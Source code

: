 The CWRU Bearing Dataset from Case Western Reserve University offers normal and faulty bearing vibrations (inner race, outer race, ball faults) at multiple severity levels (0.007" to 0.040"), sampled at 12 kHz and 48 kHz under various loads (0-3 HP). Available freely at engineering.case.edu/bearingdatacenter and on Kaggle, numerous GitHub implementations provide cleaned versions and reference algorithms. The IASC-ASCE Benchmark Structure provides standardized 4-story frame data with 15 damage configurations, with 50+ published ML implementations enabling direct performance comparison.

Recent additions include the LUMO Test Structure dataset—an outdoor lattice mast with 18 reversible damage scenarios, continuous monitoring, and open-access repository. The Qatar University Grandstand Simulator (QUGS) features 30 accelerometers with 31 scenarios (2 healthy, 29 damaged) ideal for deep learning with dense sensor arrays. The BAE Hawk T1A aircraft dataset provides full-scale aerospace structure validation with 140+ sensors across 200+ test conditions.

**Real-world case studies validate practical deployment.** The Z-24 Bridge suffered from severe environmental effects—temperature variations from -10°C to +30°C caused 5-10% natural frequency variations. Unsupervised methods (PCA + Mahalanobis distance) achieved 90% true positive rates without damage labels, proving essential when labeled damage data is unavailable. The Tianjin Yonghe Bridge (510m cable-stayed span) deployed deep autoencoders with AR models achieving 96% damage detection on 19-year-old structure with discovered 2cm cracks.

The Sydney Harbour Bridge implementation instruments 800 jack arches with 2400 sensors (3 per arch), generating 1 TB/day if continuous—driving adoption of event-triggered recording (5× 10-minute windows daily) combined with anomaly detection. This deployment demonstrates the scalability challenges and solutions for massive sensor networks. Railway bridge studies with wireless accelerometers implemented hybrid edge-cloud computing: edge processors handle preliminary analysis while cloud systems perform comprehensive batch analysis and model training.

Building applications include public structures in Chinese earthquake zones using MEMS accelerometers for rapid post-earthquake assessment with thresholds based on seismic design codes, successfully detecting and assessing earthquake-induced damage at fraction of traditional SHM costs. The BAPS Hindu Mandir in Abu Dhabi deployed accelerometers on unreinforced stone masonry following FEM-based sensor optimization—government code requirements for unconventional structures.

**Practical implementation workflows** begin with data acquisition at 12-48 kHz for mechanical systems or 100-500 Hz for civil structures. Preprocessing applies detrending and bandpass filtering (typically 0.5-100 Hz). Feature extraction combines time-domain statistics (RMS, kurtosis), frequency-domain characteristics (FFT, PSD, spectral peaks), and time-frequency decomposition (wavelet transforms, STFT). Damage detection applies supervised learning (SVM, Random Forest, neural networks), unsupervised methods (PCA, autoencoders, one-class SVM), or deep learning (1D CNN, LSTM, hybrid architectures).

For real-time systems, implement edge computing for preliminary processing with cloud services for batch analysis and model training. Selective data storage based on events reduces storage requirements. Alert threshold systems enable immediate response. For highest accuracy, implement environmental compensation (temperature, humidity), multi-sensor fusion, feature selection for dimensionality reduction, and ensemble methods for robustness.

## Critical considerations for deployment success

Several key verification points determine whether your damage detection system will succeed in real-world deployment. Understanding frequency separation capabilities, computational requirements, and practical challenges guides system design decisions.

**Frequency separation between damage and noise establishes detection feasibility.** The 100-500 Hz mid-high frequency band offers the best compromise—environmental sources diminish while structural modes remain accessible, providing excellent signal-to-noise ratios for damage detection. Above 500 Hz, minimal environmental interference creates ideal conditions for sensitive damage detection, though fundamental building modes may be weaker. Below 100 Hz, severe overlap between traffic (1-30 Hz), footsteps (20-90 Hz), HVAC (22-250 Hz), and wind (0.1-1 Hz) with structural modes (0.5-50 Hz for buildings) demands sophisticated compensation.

+++

- **PROBLEM STATEMENT**: Count of lines with the string "learning" in the material above: give that number only.

- **OUTPUT FOR THIS EXERCISE**: 2